Scan the data below for the string "Nachman". Copy every line where it appears.
++++++++
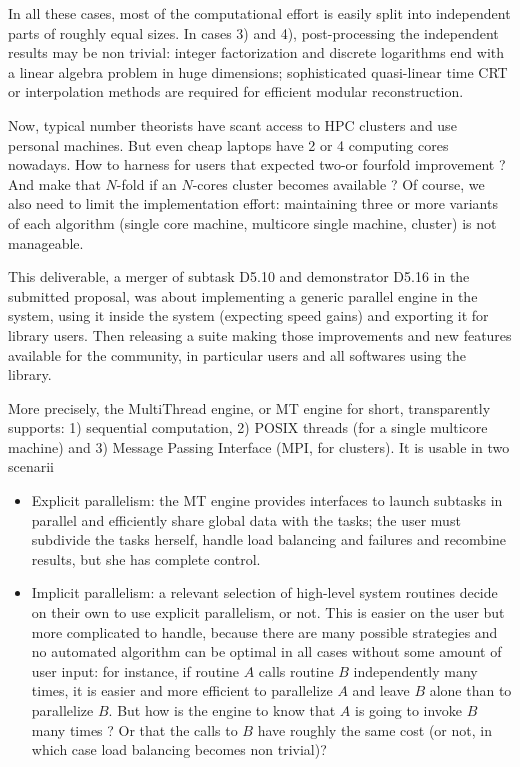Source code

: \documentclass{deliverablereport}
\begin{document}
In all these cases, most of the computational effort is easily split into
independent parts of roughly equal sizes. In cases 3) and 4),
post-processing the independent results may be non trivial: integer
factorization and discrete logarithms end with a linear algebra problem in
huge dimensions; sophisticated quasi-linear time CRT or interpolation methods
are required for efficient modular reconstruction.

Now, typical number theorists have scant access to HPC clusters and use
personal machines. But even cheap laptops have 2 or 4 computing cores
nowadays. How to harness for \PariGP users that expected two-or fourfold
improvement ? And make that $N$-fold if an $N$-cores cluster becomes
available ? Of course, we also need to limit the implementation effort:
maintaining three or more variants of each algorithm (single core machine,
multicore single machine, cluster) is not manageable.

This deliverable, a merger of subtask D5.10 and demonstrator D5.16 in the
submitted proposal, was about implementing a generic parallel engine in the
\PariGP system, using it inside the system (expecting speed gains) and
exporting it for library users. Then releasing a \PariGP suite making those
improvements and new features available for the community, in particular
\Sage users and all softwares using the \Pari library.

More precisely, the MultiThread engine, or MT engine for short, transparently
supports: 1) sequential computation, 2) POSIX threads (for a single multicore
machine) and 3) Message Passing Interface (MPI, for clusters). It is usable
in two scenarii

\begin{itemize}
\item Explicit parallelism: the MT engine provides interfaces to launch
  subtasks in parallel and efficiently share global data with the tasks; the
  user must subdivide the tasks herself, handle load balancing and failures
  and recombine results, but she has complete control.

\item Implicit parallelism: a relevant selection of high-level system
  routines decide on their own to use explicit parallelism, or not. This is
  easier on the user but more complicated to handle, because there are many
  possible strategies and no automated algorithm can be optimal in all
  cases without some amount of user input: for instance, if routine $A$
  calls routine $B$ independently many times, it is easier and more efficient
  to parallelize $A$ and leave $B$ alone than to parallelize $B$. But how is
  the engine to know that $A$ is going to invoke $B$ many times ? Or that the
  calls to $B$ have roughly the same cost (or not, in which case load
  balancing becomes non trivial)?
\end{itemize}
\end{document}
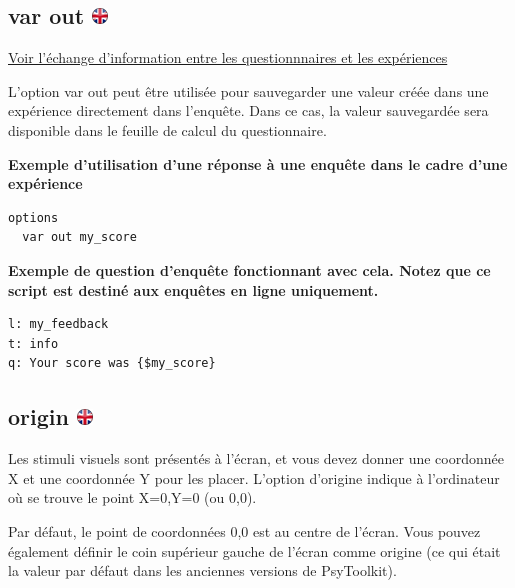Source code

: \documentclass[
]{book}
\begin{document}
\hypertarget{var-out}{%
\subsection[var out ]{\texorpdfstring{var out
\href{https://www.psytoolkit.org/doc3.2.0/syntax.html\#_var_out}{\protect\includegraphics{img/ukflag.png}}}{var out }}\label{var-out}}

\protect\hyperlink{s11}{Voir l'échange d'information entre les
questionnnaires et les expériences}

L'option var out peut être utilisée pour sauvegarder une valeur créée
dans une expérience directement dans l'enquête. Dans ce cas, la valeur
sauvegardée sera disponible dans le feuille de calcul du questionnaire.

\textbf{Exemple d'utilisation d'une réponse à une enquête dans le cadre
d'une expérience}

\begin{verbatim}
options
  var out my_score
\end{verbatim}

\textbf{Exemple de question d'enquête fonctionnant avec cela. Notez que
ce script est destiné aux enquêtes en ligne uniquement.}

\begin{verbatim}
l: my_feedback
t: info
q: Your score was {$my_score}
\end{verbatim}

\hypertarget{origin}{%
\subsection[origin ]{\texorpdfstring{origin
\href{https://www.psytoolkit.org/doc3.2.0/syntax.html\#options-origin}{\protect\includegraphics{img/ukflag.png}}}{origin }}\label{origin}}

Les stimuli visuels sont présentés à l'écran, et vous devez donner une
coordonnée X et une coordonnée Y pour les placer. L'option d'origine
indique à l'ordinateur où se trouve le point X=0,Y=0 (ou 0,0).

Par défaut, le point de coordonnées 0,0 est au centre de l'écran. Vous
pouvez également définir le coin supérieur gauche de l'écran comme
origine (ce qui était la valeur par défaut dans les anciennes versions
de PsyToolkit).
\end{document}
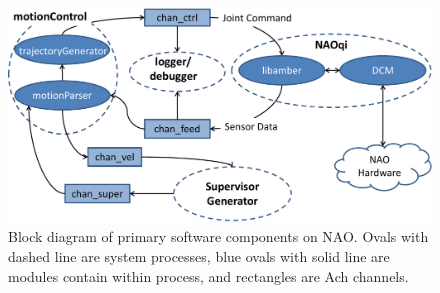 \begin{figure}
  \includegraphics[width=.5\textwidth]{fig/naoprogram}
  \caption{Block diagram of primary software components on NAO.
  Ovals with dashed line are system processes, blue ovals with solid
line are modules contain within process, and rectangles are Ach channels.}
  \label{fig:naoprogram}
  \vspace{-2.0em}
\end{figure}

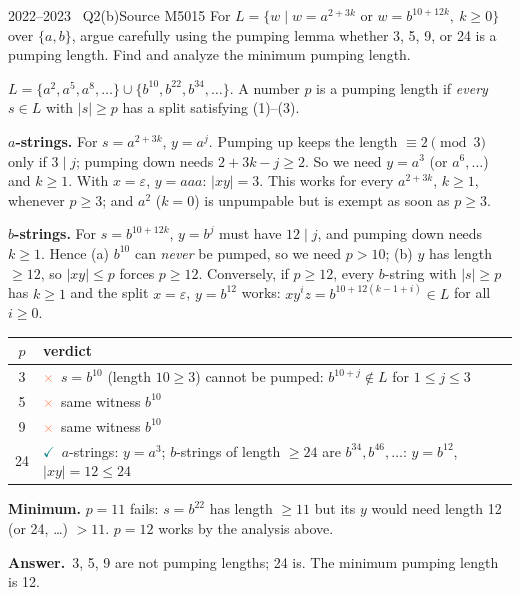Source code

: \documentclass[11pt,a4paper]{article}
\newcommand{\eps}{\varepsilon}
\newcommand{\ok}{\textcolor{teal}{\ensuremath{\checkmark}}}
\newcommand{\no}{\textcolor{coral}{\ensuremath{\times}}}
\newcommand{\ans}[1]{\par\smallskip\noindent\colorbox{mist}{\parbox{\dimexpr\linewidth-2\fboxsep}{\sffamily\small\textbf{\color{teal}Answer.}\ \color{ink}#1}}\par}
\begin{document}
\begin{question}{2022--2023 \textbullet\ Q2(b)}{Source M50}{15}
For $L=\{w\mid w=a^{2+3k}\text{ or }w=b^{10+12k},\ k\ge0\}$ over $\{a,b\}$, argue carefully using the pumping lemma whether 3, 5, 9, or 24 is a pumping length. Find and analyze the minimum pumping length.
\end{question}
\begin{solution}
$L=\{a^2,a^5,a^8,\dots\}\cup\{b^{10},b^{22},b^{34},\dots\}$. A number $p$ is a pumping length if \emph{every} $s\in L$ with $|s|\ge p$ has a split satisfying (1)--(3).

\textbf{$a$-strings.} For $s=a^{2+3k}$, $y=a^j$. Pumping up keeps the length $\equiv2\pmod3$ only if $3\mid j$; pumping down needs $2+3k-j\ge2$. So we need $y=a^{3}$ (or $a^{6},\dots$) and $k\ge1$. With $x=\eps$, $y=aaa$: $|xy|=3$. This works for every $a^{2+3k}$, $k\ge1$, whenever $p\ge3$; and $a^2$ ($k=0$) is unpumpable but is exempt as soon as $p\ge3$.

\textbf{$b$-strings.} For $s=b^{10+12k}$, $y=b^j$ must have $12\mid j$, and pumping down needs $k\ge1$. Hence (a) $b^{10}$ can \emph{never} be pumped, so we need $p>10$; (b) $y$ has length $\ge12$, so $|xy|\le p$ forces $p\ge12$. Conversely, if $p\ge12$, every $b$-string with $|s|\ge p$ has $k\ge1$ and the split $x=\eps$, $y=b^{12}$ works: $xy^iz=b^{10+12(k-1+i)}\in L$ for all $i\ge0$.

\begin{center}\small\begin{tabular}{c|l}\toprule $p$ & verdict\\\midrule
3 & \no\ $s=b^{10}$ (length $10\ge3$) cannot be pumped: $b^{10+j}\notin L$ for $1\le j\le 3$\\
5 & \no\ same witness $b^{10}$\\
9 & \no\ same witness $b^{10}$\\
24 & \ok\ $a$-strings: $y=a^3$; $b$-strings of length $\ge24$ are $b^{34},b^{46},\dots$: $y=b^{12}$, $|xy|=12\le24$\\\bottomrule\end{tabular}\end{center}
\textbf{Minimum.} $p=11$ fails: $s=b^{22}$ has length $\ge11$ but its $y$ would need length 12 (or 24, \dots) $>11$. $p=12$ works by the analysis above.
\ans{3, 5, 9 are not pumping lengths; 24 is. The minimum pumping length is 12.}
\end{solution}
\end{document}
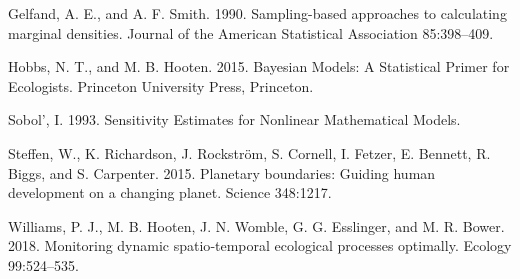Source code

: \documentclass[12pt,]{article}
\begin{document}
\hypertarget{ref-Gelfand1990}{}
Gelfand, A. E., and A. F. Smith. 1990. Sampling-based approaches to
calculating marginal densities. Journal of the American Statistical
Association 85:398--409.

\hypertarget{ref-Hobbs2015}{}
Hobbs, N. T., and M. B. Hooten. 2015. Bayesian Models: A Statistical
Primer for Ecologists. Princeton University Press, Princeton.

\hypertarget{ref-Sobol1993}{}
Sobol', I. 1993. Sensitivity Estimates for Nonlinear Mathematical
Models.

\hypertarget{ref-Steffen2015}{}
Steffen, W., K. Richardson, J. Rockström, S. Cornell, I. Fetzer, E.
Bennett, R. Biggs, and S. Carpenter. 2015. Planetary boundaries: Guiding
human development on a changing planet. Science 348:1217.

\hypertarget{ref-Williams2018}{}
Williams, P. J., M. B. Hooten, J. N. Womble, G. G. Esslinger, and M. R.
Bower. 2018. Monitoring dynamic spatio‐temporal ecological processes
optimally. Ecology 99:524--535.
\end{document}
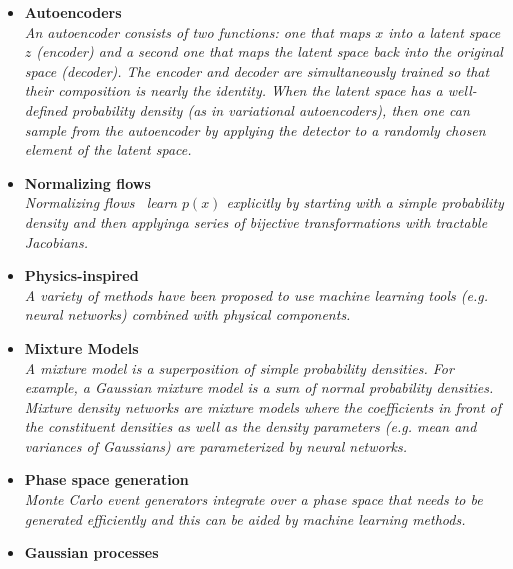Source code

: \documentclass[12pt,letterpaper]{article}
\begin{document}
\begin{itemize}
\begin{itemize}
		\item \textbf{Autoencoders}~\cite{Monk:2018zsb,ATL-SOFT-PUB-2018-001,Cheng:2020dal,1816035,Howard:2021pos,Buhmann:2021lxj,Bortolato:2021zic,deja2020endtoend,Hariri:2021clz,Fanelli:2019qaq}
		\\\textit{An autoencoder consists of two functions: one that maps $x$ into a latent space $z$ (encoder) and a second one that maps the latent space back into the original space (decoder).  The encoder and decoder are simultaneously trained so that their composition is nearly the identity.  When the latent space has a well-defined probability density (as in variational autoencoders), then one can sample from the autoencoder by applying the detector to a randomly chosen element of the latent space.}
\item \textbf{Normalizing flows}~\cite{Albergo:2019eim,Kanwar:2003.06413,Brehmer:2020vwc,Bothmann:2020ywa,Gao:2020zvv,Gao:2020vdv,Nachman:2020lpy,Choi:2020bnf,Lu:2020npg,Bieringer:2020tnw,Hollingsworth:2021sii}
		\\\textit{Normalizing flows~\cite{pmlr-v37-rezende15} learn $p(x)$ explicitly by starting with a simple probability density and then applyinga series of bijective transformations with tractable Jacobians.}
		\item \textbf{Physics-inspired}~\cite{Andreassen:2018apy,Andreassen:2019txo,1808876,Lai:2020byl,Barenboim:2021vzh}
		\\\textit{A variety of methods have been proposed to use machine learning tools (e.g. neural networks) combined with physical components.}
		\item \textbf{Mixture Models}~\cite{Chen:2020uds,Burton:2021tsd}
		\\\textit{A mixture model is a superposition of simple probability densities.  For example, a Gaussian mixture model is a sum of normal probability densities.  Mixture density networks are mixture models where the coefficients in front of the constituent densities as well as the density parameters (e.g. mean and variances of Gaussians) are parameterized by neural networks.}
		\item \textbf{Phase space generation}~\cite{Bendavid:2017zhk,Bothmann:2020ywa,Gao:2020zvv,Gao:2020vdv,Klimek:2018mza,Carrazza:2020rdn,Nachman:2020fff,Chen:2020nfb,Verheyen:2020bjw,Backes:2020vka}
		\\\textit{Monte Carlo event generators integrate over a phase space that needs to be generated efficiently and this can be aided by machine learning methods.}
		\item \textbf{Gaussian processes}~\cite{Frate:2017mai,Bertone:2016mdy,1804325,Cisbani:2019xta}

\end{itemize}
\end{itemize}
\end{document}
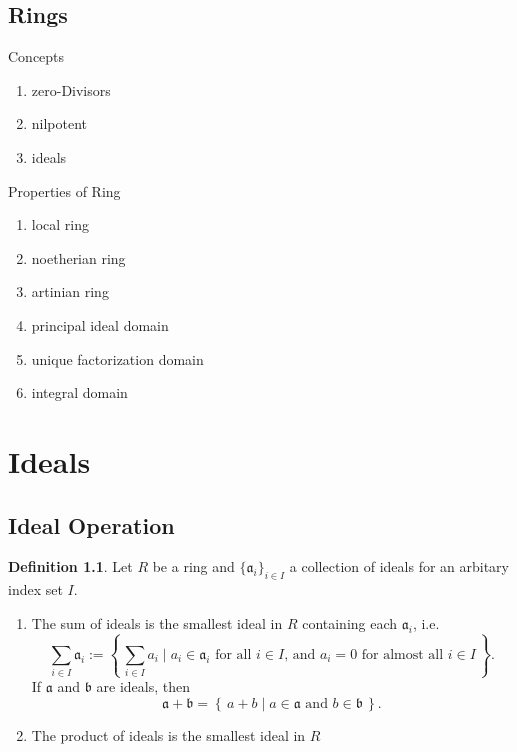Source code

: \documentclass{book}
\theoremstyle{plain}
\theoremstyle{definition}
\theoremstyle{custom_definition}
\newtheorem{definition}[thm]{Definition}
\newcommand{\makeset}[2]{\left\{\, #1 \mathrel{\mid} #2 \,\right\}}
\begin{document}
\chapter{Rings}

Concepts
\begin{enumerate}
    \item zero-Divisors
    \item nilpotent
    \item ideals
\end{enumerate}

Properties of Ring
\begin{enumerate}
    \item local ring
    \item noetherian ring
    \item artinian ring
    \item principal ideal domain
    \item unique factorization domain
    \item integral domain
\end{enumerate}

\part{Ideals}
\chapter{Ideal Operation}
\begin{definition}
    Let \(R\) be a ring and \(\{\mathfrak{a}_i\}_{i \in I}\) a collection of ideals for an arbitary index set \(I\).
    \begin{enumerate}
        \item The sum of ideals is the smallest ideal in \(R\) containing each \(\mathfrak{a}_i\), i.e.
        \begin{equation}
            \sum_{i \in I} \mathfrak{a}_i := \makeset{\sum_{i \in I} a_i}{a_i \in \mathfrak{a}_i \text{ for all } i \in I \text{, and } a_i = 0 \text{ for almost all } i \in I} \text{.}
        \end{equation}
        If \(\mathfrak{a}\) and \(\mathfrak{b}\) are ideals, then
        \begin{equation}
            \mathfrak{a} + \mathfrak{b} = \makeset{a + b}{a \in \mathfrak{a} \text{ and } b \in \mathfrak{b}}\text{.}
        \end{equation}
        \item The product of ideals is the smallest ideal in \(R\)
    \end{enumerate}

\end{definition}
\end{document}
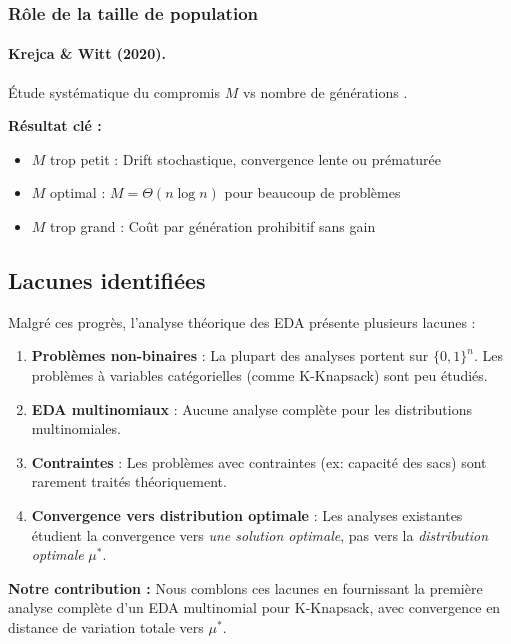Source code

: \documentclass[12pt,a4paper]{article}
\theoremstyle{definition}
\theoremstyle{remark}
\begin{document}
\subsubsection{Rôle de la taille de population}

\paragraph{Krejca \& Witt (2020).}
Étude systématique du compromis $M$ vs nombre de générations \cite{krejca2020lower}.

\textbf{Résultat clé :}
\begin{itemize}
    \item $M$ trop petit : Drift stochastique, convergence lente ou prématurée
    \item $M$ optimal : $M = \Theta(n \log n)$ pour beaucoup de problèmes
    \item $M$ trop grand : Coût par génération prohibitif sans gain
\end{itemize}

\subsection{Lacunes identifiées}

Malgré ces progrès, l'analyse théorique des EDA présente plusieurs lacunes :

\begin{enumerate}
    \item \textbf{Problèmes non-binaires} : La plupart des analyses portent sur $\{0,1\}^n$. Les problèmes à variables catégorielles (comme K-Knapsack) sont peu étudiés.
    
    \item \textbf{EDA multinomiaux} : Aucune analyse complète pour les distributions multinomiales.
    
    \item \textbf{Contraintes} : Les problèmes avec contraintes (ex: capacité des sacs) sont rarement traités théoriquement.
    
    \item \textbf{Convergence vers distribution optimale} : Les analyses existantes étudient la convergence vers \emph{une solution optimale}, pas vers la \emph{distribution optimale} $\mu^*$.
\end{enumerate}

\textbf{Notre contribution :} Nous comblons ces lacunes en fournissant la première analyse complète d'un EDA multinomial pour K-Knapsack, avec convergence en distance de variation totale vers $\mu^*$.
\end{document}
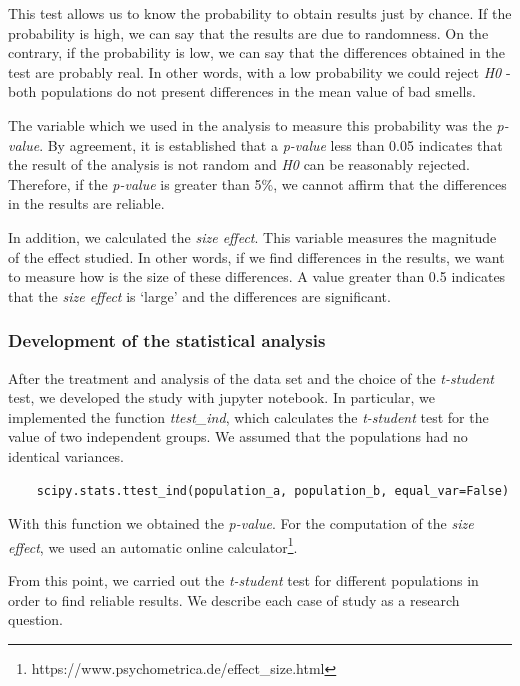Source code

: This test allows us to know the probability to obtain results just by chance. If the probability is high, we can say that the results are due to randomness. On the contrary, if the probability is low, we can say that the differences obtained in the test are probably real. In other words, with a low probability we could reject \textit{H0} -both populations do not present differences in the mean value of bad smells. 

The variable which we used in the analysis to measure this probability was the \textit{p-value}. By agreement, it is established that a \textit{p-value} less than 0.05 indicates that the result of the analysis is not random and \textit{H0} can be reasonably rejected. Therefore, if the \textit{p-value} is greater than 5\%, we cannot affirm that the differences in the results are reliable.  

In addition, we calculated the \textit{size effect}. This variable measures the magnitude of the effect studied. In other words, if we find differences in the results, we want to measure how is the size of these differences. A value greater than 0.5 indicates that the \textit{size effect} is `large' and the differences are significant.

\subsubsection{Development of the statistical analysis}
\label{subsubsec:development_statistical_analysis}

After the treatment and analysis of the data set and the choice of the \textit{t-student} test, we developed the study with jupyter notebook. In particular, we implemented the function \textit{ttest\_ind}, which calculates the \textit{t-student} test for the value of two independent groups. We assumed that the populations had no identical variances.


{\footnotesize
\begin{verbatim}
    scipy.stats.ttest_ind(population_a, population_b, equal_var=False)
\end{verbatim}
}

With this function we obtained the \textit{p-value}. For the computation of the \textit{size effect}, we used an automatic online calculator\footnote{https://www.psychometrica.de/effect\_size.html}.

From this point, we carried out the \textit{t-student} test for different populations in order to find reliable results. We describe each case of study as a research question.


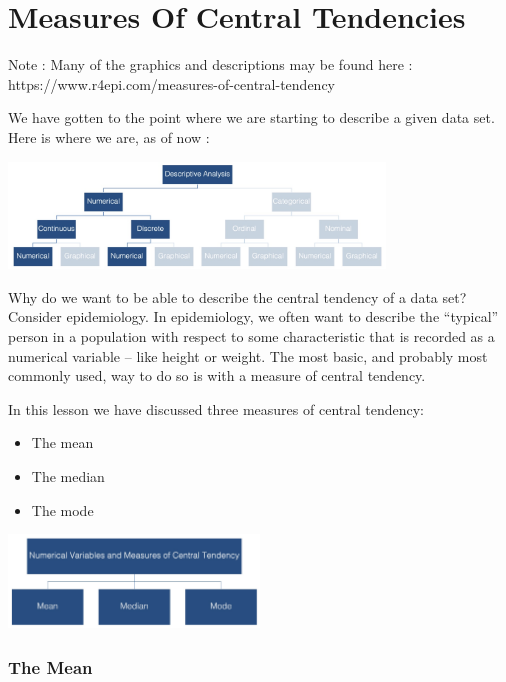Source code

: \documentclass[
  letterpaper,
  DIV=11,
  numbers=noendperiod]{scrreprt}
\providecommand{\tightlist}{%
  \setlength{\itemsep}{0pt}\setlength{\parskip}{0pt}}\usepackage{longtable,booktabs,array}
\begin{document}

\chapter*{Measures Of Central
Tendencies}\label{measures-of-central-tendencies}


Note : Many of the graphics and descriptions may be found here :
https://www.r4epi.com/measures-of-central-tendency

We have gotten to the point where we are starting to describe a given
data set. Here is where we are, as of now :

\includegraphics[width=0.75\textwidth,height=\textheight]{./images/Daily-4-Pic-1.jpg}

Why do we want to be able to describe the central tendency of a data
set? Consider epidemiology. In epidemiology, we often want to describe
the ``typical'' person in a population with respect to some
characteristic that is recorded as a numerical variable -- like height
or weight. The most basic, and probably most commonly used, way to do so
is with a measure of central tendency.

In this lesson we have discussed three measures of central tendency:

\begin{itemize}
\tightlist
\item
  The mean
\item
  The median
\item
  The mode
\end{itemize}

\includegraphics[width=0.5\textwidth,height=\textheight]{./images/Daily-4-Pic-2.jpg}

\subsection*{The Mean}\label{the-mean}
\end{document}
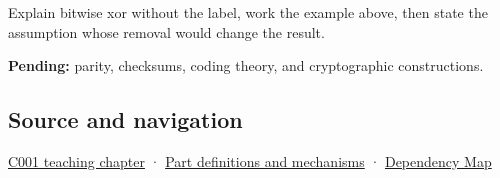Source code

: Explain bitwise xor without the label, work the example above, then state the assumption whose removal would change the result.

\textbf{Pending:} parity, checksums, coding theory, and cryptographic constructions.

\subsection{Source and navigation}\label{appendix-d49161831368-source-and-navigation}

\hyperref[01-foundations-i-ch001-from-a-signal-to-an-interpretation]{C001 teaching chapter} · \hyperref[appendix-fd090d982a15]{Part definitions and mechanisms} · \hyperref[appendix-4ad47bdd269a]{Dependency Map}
++++++++
*Your response*:
\item \textbf{Normalizing flows}~\cite{Albergo:2019eim,Kanwar:2003.06413,Brehmer:2020vwc,Bothmann:2020ywa,Gao:2020zvv,Gao:2020vdv,Nachman:2020lpy,Choi:2020bnf,Lu:2020npg,Bieringer:2020tnw,Hollingsworth:2021sii}
		\item \textbf{Phase space generation}~\cite{Bendavid:2017zhk,Bothmann:2020ywa,Gao:2020zvv,Gao:2020vdv,Klimek:2018mza,Carrazza:2020rdn,Nachman:2020fff,Chen:2020nfb,Verheyen:2020bjw,Backes:2020vka}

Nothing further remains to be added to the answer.